How to identify relative winners and losers
I utilise the most comprehensive available dataset that contains the ingredients necessary to compare national bargaining success over a large number of cases. In their acclaimed book, The European Union Decides (EUD), a team of researchers gathered data throughout the period 1999-2001 on 162 policy issues contained in 66 legislative proposals from the Commission (Thomson et al. 2006). An important feature of the case selection process was that all of the issues were deemed by experts to be significant and controversial across the Member States. For each issue, they were able to identify and scale the policy alternative most preferred by each Member State, the salience each state attached to the issue, and the position of the eventual legislative outcome. The EUD data has been discussed and used in many publications, and is now possibly as familiar to researchers of European integration as the POLITY dataset is to comparativists.
Previous studies of bargaining success have also used the EUD dataset, but their analyses suffer from some important conceptual and methodological limitations. Below, I suggest improvements along both dimensions and highlight the advantages my approach offers. Before turning to these, three potential concerns about the data deserve special attention. First, what do the national policy positions recounted by experts to the EUD interviewers actually represent?

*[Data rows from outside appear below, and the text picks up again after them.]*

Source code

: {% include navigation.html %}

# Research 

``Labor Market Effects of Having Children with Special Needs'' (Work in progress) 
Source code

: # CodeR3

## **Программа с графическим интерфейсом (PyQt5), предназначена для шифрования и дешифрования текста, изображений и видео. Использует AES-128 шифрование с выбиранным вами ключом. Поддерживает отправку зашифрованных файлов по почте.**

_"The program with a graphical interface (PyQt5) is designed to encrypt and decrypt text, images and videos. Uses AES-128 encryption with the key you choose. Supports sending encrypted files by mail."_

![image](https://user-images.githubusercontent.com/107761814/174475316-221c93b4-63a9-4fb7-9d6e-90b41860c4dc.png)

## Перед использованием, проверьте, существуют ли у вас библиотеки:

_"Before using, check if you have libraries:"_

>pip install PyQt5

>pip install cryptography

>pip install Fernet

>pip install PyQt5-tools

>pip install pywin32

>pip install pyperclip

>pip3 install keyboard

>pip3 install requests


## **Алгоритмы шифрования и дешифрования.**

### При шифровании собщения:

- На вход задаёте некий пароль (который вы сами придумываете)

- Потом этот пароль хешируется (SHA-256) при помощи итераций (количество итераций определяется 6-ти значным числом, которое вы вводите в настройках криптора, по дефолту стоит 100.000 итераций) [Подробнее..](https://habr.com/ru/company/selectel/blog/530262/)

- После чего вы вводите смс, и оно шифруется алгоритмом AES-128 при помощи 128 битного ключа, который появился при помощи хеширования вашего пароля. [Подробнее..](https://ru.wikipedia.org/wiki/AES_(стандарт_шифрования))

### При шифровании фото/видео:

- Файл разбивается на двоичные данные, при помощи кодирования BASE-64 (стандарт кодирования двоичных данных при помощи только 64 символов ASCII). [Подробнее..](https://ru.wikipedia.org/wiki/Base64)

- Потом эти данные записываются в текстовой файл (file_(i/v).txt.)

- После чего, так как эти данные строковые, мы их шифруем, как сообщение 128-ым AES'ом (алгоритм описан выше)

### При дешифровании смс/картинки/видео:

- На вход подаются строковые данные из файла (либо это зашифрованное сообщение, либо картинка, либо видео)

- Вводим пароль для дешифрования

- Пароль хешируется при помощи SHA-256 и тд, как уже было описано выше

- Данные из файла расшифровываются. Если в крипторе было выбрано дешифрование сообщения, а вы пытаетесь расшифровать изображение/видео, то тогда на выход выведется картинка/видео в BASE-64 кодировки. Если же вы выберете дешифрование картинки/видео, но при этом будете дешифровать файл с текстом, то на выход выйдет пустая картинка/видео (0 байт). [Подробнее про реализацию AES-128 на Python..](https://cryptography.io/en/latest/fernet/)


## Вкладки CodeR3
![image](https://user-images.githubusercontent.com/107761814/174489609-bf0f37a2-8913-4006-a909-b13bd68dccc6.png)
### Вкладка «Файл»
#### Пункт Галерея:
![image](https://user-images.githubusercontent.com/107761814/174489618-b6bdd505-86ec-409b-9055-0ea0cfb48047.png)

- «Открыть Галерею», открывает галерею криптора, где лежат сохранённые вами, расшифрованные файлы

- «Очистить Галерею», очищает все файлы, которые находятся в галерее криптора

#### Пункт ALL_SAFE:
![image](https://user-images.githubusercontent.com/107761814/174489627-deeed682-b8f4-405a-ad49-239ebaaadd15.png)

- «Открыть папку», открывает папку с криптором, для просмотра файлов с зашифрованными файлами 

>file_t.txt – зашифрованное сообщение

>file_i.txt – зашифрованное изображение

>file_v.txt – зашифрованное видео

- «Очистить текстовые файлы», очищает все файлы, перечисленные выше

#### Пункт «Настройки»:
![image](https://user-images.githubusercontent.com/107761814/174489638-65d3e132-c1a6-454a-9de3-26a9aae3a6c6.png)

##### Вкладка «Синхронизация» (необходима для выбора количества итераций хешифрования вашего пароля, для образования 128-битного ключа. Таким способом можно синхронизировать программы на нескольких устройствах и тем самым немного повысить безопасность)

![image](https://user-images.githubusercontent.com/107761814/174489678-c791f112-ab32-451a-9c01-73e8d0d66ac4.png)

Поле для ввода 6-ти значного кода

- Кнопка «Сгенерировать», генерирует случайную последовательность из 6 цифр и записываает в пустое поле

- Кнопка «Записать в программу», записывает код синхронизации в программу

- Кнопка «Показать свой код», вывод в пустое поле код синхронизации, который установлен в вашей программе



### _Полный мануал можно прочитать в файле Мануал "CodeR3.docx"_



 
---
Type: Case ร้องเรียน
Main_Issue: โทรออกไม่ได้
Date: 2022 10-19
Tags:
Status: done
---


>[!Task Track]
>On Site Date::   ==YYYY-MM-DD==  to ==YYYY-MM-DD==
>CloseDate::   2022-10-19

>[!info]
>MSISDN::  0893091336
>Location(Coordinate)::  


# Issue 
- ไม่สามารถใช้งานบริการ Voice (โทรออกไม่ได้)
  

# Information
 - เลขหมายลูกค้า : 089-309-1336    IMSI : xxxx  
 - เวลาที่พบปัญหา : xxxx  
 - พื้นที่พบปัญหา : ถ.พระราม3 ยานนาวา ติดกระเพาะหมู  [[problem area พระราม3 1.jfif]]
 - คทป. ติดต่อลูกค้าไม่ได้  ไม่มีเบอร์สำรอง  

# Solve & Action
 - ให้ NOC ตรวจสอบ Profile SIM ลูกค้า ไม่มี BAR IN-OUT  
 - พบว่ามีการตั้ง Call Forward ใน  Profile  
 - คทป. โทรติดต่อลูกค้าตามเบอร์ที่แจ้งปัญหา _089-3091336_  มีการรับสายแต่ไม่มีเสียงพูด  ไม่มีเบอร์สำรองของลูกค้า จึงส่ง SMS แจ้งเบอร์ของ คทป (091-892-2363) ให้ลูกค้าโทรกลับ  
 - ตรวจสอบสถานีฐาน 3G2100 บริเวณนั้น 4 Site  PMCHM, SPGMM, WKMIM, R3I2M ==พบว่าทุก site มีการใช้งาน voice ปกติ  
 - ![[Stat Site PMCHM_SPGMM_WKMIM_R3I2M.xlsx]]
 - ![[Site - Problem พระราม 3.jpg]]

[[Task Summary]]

Are they each state’s true preferences on a policy issue or merely strategic misrepresentations, perhaps deliberately exaggerated starting positions in anticipation of ‘giving in’ later? Second, while it is obvious that each state cares about some policy issues much more than others, do the salience scores reflect this adequately? Third, how should we handle the small number of cases where a state did not express any position on an issue? Should we drop these observations or try to impute the missing values?